:: Assigned task ::
Pick every line from the data below that contains the string "label" and copy it.

Source texts of formatted documents

__________

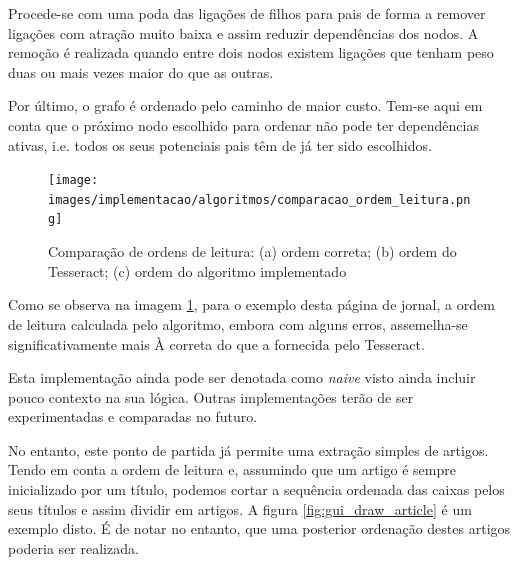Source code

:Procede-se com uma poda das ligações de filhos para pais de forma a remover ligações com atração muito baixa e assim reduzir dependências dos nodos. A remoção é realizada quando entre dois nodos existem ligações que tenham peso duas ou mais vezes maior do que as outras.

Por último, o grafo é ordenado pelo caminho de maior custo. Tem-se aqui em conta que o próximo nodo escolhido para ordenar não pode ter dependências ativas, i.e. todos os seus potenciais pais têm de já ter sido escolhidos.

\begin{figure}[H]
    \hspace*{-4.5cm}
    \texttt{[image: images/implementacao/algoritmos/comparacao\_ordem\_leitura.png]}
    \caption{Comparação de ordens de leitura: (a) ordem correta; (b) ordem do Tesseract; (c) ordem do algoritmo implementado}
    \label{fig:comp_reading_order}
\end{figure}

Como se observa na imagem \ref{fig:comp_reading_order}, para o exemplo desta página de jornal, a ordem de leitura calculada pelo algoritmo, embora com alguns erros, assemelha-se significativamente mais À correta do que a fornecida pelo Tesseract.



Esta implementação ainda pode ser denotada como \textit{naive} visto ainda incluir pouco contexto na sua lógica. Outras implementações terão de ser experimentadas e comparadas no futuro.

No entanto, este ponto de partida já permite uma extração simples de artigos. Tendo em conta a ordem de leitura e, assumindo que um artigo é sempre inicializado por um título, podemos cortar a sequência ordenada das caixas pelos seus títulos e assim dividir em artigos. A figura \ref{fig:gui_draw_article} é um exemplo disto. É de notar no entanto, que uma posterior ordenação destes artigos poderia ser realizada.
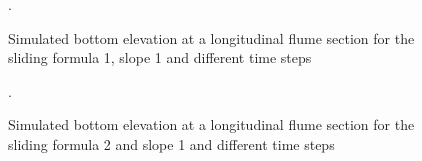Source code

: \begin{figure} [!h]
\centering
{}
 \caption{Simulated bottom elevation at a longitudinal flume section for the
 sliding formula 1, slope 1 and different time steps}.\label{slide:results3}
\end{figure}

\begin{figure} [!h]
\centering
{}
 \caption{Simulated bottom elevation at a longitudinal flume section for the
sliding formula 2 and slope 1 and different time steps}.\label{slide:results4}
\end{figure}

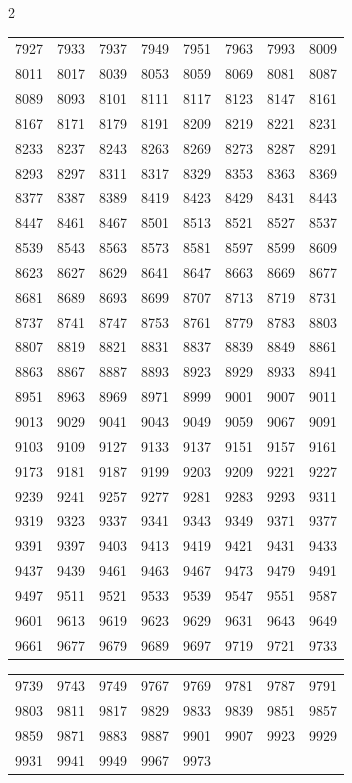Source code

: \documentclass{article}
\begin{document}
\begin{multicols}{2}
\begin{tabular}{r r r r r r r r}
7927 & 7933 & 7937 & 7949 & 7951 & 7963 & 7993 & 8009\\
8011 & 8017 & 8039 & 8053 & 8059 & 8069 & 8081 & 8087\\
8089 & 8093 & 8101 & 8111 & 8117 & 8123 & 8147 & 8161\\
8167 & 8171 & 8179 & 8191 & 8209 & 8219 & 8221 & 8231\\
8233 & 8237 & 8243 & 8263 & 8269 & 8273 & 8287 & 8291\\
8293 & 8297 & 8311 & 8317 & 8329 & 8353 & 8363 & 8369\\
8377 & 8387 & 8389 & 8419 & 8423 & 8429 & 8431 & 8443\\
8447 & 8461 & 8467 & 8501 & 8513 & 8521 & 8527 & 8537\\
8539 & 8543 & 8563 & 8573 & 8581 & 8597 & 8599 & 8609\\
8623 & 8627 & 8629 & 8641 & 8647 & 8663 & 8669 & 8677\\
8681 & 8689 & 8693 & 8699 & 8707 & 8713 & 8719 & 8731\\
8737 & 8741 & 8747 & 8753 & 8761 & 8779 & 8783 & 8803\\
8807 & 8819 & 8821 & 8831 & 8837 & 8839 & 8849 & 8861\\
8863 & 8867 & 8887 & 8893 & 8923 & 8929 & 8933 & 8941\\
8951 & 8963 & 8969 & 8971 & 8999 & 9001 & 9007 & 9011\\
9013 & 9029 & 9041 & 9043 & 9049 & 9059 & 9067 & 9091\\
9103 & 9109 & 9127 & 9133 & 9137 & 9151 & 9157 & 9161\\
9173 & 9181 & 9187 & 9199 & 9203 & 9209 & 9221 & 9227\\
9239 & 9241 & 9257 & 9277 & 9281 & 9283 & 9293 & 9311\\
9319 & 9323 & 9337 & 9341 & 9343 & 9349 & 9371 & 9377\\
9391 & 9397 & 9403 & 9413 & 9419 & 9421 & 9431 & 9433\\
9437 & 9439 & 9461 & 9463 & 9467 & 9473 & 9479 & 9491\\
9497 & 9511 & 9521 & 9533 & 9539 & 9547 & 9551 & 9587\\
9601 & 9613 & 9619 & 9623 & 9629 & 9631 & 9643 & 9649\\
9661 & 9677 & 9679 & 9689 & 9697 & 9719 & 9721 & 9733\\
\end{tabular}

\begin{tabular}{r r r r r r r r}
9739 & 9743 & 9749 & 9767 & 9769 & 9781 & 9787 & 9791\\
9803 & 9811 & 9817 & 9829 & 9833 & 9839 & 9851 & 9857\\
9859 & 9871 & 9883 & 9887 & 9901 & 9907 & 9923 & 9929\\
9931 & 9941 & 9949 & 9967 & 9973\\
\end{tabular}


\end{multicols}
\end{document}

__________

:: Result for this exercise ::
    \label{fig:comp_reading_order}
 sliding formula 1, slope 1 and different time steps}.\label{slide:results3}
sliding formula 2 and slope 1 and different time steps}.\label{slide:results4}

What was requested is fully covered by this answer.